Data:
========
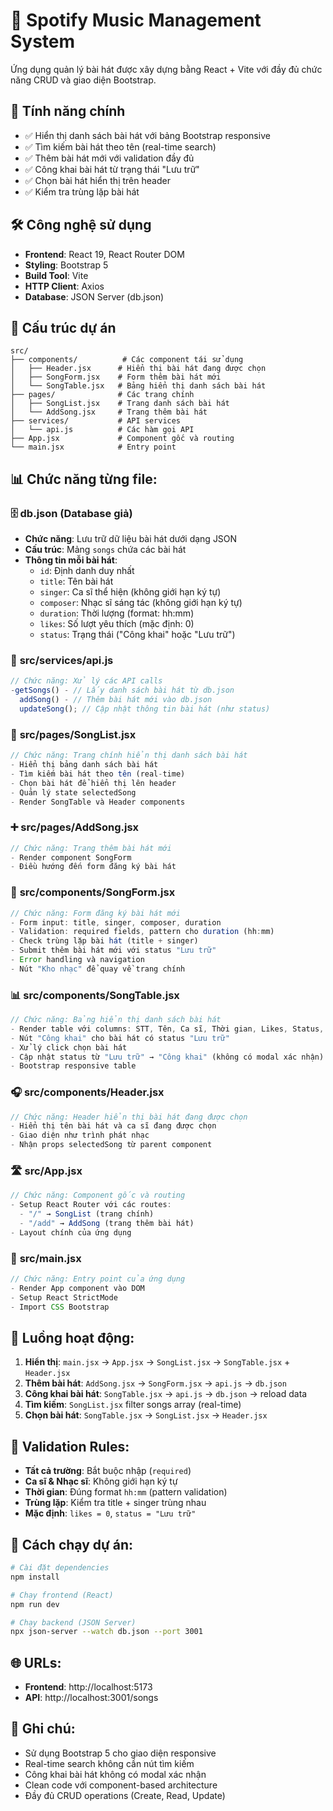 # 🎵 Spotify Music Management System

Ứng dụng quản lý bài hát được xây dựng bằng React + Vite với đầy đủ chức năng CRUD và giao diện Bootstrap.

## 🚀 Tính năng chính

- ✅ Hiển thị danh sách bài hát với bảng Bootstrap responsive
- ✅ Tìm kiếm bài hát theo tên (real-time search)
- ✅ Thêm bài hát mới với validation đầy đủ
- ✅ Công khai bài hát từ trạng thái "Lưu trữ"
- ✅ Chọn bài hát hiển thị trên header
- ✅ Kiểm tra trùng lặp bài hát

## 🛠️ Công nghệ sử dụng

- **Frontend**: React 19, React Router DOM
- **Styling**: Bootstrap 5
- **Build Tool**: Vite
- **HTTP Client**: Axios
- **Database**: JSON Server (db.json)

## 📁 Cấu trúc dự án

```
src/
├── components/          # Các component tái sử dụng
│   ├── Header.jsx      # Hiển thị bài hát đang được chọn
│   ├── SongForm.jsx    # Form thêm bài hát mới
│   └── SongTable.jsx   # Bảng hiển thị danh sách bài hát
├── pages/              # Các trang chính
│   ├── SongList.jsx    # Trang danh sách bài hát
│   └── AddSong.jsx     # Trang thêm bài hát
├── services/           # API services
│   └── api.js          # Các hàm gọi API
├── App.jsx             # Component gốc và routing
└── main.jsx            # Entry point
```

## 📊 Chức năng từng file:

### 🗄️ **db.json** (Database giả)

- **Chức năng**: Lưu trữ dữ liệu bài hát dưới dạng JSON
- **Cấu trúc**: Mảng `songs` chứa các bài hát
- **Thông tin mỗi bài hát**:
  - `id`: Định danh duy nhất
  - `title`: Tên bài hát
  - `singer`: Ca sĩ thể hiện (không giới hạn ký tự)
  - `composer`: Nhạc sĩ sáng tác (không giới hạn ký tự)
  - `duration`: Thời lượng (format: hh:mm)
  - `likes`: Số lượt yêu thích (mặc định: 0)
  - `status`: Trạng thái ("Công khai" hoặc "Lưu trữ")

### 📄 **src/services/api.js**

```javascript
// Chức năng: Xử lý các API calls
-getSongs() - // Lấy danh sách bài hát từ db.json
  addSong() - // Thêm bài hát mới vào db.json
  updateSong(); // Cập nhật thông tin bài hát (như status)
```

### 🎵 **src/pages/SongList.jsx**

```javascript
// Chức năng: Trang chính hiển thị danh sách bài hát
- Hiển thị bảng danh sách bài hát
- Tìm kiếm bài hát theo tên (real-time)
- Chọn bài hát để hiển thị lên header
- Quản lý state selectedSong
- Render SongTable và Header components
```

### ➕ **src/pages/AddSong.jsx**

```javascript
// Chức năng: Trang thêm bài hát mới
- Render component SongForm
- Điều hướng đến form đăng ký bài hát
```

### 📝 **src/components/SongForm.jsx**

```javascript
// Chức năng: Form đăng ký bài hát mới
- Form input: title, singer, composer, duration
- Validation: required fields, pattern cho duration (hh:mm)
- Check trùng lặp bài hát (title + singer)
- Submit thêm bài hát mới với status "Lưu trữ"
- Error handling và navigation
- Nút "Kho nhạc" để quay về trang chính
```

### 📊 **src/components/SongTable.jsx**

```javascript
// Chức năng: Bảng hiển thị danh sách bài hát
- Render table với columns: STT, Tên, Ca sĩ, Thời gian, Likes, Status, Action
- Nút "Công khai" cho bài hát có status "Lưu trữ"
- Xử lý click chọn bài hát
- Cập nhật status từ "Lưu trữ" → "Công khai" (không có modal xác nhận)
- Bootstrap responsive table
```

### 🎧 **src/components/Header.jsx**

```javascript
// Chức năng: Header hiển thị bài hát đang được chọn
- Hiển thị tên bài hát và ca sĩ đang được chọn
- Giao diện như trình phát nhạc
- Nhận props selectedSong từ parent component
```

### 🛣️ **src/App.jsx**

```javascript
// Chức năng: Component gốc và routing
- Setup React Router với các routes:
  - "/" → SongList (trang chính)
  - "/add" → AddSong (trang thêm bài hát)
- Layout chính của ứng dụng
```

### 🚀 **src/main.jsx**

```javascript
// Chức năng: Entry point của ứng dụng
- Render App component vào DOM
- Setup React StrictMode
- Import CSS Bootstrap
```

## 🔄 Luồng hoạt động:

1. **Hiển thị**: `main.jsx` → `App.jsx` → `SongList.jsx` → `SongTable.jsx` + `Header.jsx`
2. **Thêm bài hát**: `AddSong.jsx` → `SongForm.jsx` → `api.js` → `db.json`
3. **Công khai bài hát**: `SongTable.jsx` → `api.js` → `db.json` → reload data
4. **Tìm kiếm**: `SongList.jsx` filter songs array (real-time)
5. **Chọn bài hát**: `SongTable.jsx` → `SongList.jsx` → `Header.jsx`

## 🎯 Validation Rules:

- **Tất cả trường**: Bắt buộc nhập (`required`)
- **Ca sĩ & Nhạc sĩ**: Không giới hạn ký tự
- **Thời gian**: Đúng format `hh:mm` (pattern validation)
- **Trùng lặp**: Kiểm tra title + singer trùng nhau
- **Mặc định**: `likes = 0`, `status = "Lưu trữ"`

## 🚀 Cách chạy dự án:

```bash
# Cài đặt dependencies
npm install

# Chạy frontend (React)
npm run dev

# Chạy backend (JSON Server)
npx json-server --watch db.json --port 3001
```

## 🌐 URLs:

- **Frontend**: http://localhost:5173
- **API**: http://localhost:3001/songs

## 📝 Ghi chú:

- Sử dụng Bootstrap 5 cho giao diện responsive
- Real-time search không cần nút tìm kiếm
- Công khai bài hát không có modal xác nhận
- Clean code với component-based architecture
- Đầy đủ CRUD operations (Create, Read, Update)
========
When you output the listing, reproduce it exactly but drop its pictures.

 # 🎵 Spotify Music Management System

Ứng dụng quản lý bài hát được xây dựng bằng React + Vite với đầy đủ chức năng CRUD và giao diện Bootstrap.

## 🚀 Tính năng chính

- ✅ Hiển thị danh sách bài hát với bảng Bootstrap responsive
- ✅ Tìm kiếm bài hát theo tên (real-time search)
- ✅ Thêm bài hát mới với validation đầy đủ
- ✅ Công khai bài hát từ trạng thái "Lưu trữ"
- ✅ Chọn bài hát hiển thị trên header
- ✅ Kiểm tra trùng lặp bài hát

## 🛠️ Công nghệ sử dụng

- **Frontend**: React 19, React Router DOM
- **Styling**: Bootstrap 5
- **Build Tool**: Vite
- **HTTP Client**: Axios
- **Database**: JSON Server (db.json)

## 📁 Cấu trúc dự án

```
src/
├── components/          # Các component tái sử dụng
│   ├── Header.jsx      # Hiển thị bài hát đang được chọn
│   ├── SongForm.jsx    # Form thêm bài hát mới
│   └── SongTable.jsx   # Bảng hiển thị danh sách bài hát
├── pages/              # Các trang chính
│   ├── SongList.jsx    # Trang danh sách bài hát
│   └── AddSong.jsx     # Trang thêm bài hát
├── services/           # API services
│   └── api.js          # Các hàm gọi API
├── App.jsx             # Component gốc và routing
└── main.jsx            # Entry point
```

## 📊 Chức năng từng file:

### 🗄️ **db.json** (Database giả)

- **Chức năng**: Lưu trữ dữ liệu bài hát dưới dạng JSON
- **Cấu trúc**: Mảng `songs` chứa các bài hát
- **Thông tin mỗi bài hát**:
  - `id`: Định danh duy nhất
  - `title`: Tên bài hát
  - `singer`: Ca sĩ thể hiện (không giới hạn ký tự)
  - `composer`: Nhạc sĩ sáng tác (không giới hạn ký tự)
  - `duration`: Thời lượng (format: hh:mm)
  - `likes`: Số lượt yêu thích (mặc định: 0)
  - `status`: Trạng thái ("Công khai" hoặc "Lưu trữ")

### 📄 **src/services/api.js**

```javascript
// Chức năng: Xử lý các API calls
-getSongs() - // Lấy danh sách bài hát từ db.json
  addSong() - // Thêm bài hát mới vào db.json
  updateSong(); // Cập nhật thông tin bài hát (như status)
```

### 🎵 **src/pages/SongList.jsx**

```javascript
// Chức năng: Trang chính hiển thị danh sách bài hát
- Hiển thị bảng danh sách bài hát
- Tìm kiếm bài hát theo tên (real-time)
- Chọn bài hát để hiển thị lên header
- Quản lý state selectedSong
- Render SongTable và Header components
```

### ➕ **src/pages/AddSong.jsx**

```javascript
// Chức năng: Trang thêm bài hát mới
- Render component SongForm
- Điều hướng đến form đăng ký bài hát
```

### 📝 **src/components/SongForm.jsx**

```javascript
// Chức năng: Form đăng ký bài hát mới
- Form input: title, singer, composer, duration
- Validation: required fields, pattern cho duration (hh:mm)
- Check trùng lặp bài hát (title + singer)
- Submit thêm bài hát mới với status "Lưu trữ"
- Error handling và navigation
- Nút "Kho nhạc" để quay về trang chính
```

### 📊 **src/components/SongTable.jsx**

```javascript
// Chức năng: Bảng hiển thị danh sách bài hát
- Render table với columns: STT, Tên, Ca sĩ, Thời gian, Likes, Status, Action
- Nút "Công khai" cho bài hát có status "Lưu trữ"
- Xử lý click chọn bài hát
- Cập nhật status từ "Lưu trữ" → "Công khai" (không có modal xác nhận)
- Bootstrap responsive table
```

### 🎧 **src/components/Header.jsx**

```javascript
// Chức năng: Header hiển thị bài hát đang được chọn
- Hiển thị tên bài hát và ca sĩ đang được chọn
- Giao diện như trình phát nhạc
- Nhận props selectedSong từ parent component
```

### 🛣️ **src/App.jsx**

```javascript
// Chức năng: Component gốc và routing
- Setup React Router với các routes:
  - "/" → SongList (trang chính)
  - "/add" → AddSong (trang thêm bài hát)
- Layout chính của ứng dụng
```

### 🚀 **src/main.jsx**

```javascript
// Chức năng: Entry point của ứng dụng
- Render App component vào DOM
- Setup React StrictMode
- Import CSS Bootstrap
```

## 🔄 Luồng hoạt động:

1. **Hiển thị**: `main.jsx` → `App.jsx` → `SongList.jsx` → `SongTable.jsx` + `Header.jsx`
2. **Thêm bài hát**: `AddSong.jsx` → `SongForm.jsx` → `api.js` → `db.json`
3. **Công khai bài hát**: `SongTable.jsx` → `api.js` → `db.json` → reload data
4. **Tìm kiếm**: `SongList.jsx` filter songs array (real-time)
5. **Chọn bài hát**: `SongTable.jsx` → `SongList.jsx` → `Header.jsx`

## 🎯 Validation Rules:

- **Tất cả trường**: Bắt buộc nhập (`required`)
- **Ca sĩ & Nhạc sĩ**: Không giới hạn ký tự
- **Thời gian**: Đúng format `hh:mm` (pattern validation)
- **Trùng lặp**: Kiểm tra title + singer trùng nhau
- **Mặc định**: `likes = 0`, `status = "Lưu trữ"`

## 🚀 Cách chạy dự án:

```bash
# Cài đặt dependencies
npm install

# Chạy frontend (React)
npm run dev

# Chạy backend (JSON Server)
npx json-server --watch db.json --port 3001
```

## 🌐 URLs:

- **Frontend**: http://localhost:5173
- **API**: http://localhost:3001/songs

## 📝 Ghi chú:

- Sử dụng Bootstrap 5 cho giao diện responsive
- Real-time search không cần nút tìm kiếm
- Công khai bài hát không có modal xác nhận
- Clean code với component-based architecture
- Đầy đủ CRUD operations (Create, Read, Update)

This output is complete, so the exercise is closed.